Hand Surgeons Surveyed About Treatment for Thumb ArthritisIn this study, outcomes of various treatments for basal thumb arthritis are investigated and compared with current trends in the treatment of this condition. Basal thumb arthritis refers to pain, stiffness, and decreased pinch strength associated with degenerative changes of the trapeziometacarpal (TM) joint.
The trapeziometacarpal (TM) joint is at the base of the thumb where the metacarpal bone of the thumb connects to the trapezium of the wrist. This joint is also referred to as the CMC joint (an abbreviation for carpometacarpal joint) of the thumb. This is the joint that allows you to move your thumb into your palm, a motion called opposition. The TM or CMC joint is sometimes referred to as a universal joint because of the wide range of movements possible.
Treatment usually begins with conservative (nonoperative) care. This could include splinting, exercise, antiinflammatory medications, and steroid or hyaluronate injections. Patients who fail conservative care may benefit from surgery. The simplest procedure is a trapeziectomy (removal of the trapezium bone). More advanced procedures include trapeziectomy with ligament reconstruction, arthrodesis (fusion), or arthroplasty (joint replacement).

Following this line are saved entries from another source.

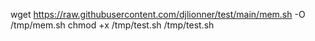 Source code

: wget https://raw.githubusercontent.com/djlionner/test/main/mem.sh -O /tmp/mem.sh
chmod +x /tmp/test.sh
/tmp/test.sh
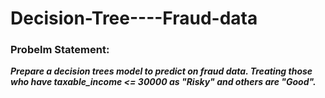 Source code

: # Decision-Tree----Fraud-data

### Probelm Statement:
***Prepare a decision trees model to predict on fraud data.
Treating those who have taxable_income <= 30000 as "Risky" and others are "Good".***
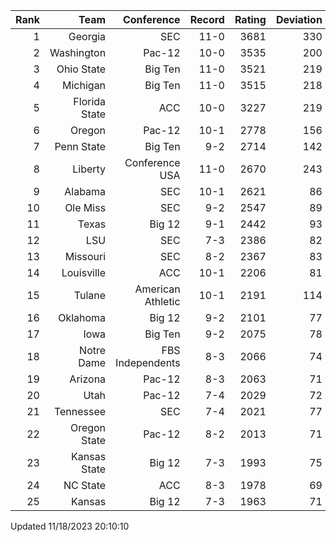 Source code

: | Rank  | Team                 | Conference           | Record   | Rating | Deviation |
| ---:  | ---:                 | ---:                 | ---:     | ---:   | ---:      |
| 1     | Georgia              | SEC                  | 11-0     | 3681   | 330       |
| 2     | Washington           | Pac-12               | 10-0     | 3535   | 200       |
| 3     | Ohio State           | Big Ten              | 11-0     | 3521   | 219       |
| 4     | Michigan             | Big Ten              | 11-0     | 3515   | 218       |
| 5     | Florida State        | ACC                  | 10-0     | 3227   | 219       |
| 6     | Oregon               | Pac-12               | 10-1     | 2778   | 156       |
| 7     | Penn State           | Big Ten              | 9-2      | 2714   | 142       |
| 8     | Liberty              | Conference USA       | 11-0     | 2670   | 243       |
| 9     | Alabama              | SEC                  | 10-1     | 2621   | 86        |
| 10    | Ole Miss             | SEC                  | 9-2      | 2547   | 89        |
| 11    | Texas                | Big 12               | 9-1      | 2442   | 93        |
| 12    | LSU                  | SEC                  | 7-3      | 2386   | 82        |
| 13    | Missouri             | SEC                  | 8-2      | 2367   | 83        |
| 14    | Louisville           | ACC                  | 10-1     | 2206   | 81        |
| 15    | Tulane               | American Athletic    | 10-1     | 2191   | 114       |
| 16    | Oklahoma             | Big 12               | 9-2      | 2101   | 77        |
| 17    | Iowa                 | Big Ten              | 9-2      | 2075   | 78        |
| 18    | Notre Dame           | FBS Independents     | 8-3      | 2066   | 74        |
| 19    | Arizona              | Pac-12               | 8-3      | 2063   | 71        |
| 20    | Utah                 | Pac-12               | 7-4      | 2029   | 72        |
| 21    | Tennessee            | SEC                  | 7-4      | 2021   | 77        |
| 22    | Oregon State         | Pac-12               | 8-2      | 2013   | 71        |
| 23    | Kansas State         | Big 12               | 7-3      | 1993   | 75        |
| 24    | NC State             | ACC                  | 8-3      | 1978   | 69        |
| 25    | Kansas               | Big 12               | 7-3      | 1963   | 71        |

Updated 11/18/2023 20:10:10
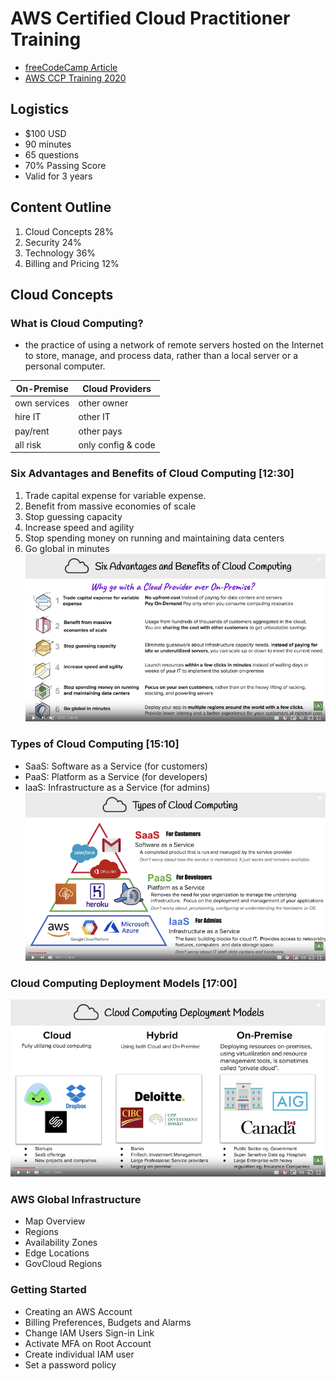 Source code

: # AWS Certified Cloud Practitioner Training
- [freeCodeCamp Article](https://www.freecodecamp.org/news/aws-certified-cloud-practitioner-training-2019-free-video-course/)
- [AWS CCP Training 2020](https://www.youtube.com/watch?v=3hLmDS179YE&feature=emb_logo)

## Logistics
- $100 USD
- 90 minutes
- 65 questions
- 70% Passing Score
- Valid for 3 years

## Content Outline
1. Cloud Concepts 28%
2. Security 24%
3. Technology 36%
4. Billing and Pricing 12%

## Cloud Concepts

### What is Cloud Computing?
- the practice of using a network of remote servers hosted on the Internet to store, manage, and process data, rather than a local server or a personal computer.

| On-Premise    | Cloud Providers    |
|---------------|--------------------|
| own services  | other owner        |
| hire IT       |    other IT        |  
| pay/rent      | other pays         |
| all risk      | only config & code  |

### Six Advantages and Benefits of Cloud Computing [12:30]
1. Trade capital expense for variable expense.
2. Benefit from massive economies of scale
3. Stop guessing capacity
4. Increase speed and agility
5. Stop spending money on running and maintaining data centers
6. Go global in minutes
![sixpros](/images/sixpros.png)

### Types of Cloud Computing [15:10]
- SaaS: Software as a Service (for customers)
- PaaS: Platform as a Service (for developers)
- IaaS: Infrastructure as a Service (for admins)
![types of cloud computing](/images/tcc.png)

### Cloud Computing Deployment Models [17:00]

![deployment models](/images/ccdm.png)

### AWS Global Infrastructure
- Map Overview
- Regions
- Availability Zones
- Edge Locations
- GovCloud Regions

### Getting Started
- Creating an AWS Account
- Billing Preferences, Budgets and Alarms
- Change IAM Users Sign-in Link
- Activate MFA on Root Account
- Create individual IAM user
- Set a password policy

In order to find out how hand surgeons are currently treating this condition, the authors sent an on-line survey to active members of the American Society for Surgery of the Hand. They asked questions about conservative care, preferred methods of treatment for patients who failed conservative care, and most common surgical procedures used. Demographic information about the surgeon was also collected (e.g., geographical location, number of years in practice).
They received a response rate of 50 per cent. Surgeons from all regions of the United States participated with a wide range of experience. Half had been practicing less than 15 years; half had been practicing more than 15 years.
Younger surgeons were more likely to recommend conservative care while the more experienced surgeons opted for trapeziectomy or trapeziectomy with ligament reconstruction. Steroid injection was favored by most (89 per cent) of the group.
Only a small number of surgeons (four per cent) used the more recent treatment of hyaluronate injections, which have not yet received approval from the FDA for the trapeziometacarpal joint. Insurance doesn't always cover this procedure and it costs more than steroid injection. Studies haven't really shown a benefit of hyaluronate injection over steroid injection. These factors may explain why this treatment is not more popular.
In general, surgery (and more involved procedures) was reserved for patients with more advanced cases of arthritis. There appears to be a trend toward returning to the simpler trapeziectomy procedure by many hand surgeons. Studies seem to show similar good results for all types of surgery. However, there is evidence that more advanced surgeries do not yield better outcomes than simple trapeziectomy. And those procedures involving ligament reconstruction have higher rates of complications.
The use of trapeziectomy with ligament reconstruction instead of a simple trapeziectomy is not supported by the evidence. The authors suggest the need for more research with larger studies to compare outcomes for the surgical treatment of trapeziometacarpal arthritis. Such data would give hand surgeons better direction when choosing treatment for their patients.
Jennifer Moriatis Wolf, MD, and Steven Delaronde, MPH, MSW. Current Trends in Nonoperative and Operative Treatment of Trapeziometacarpal Osteoarthritis: A Survey of US Hand Surgeons. In The Journal of Hand Surgery. January 2012. Vol. 37A. No. 1. Pp. 77-82.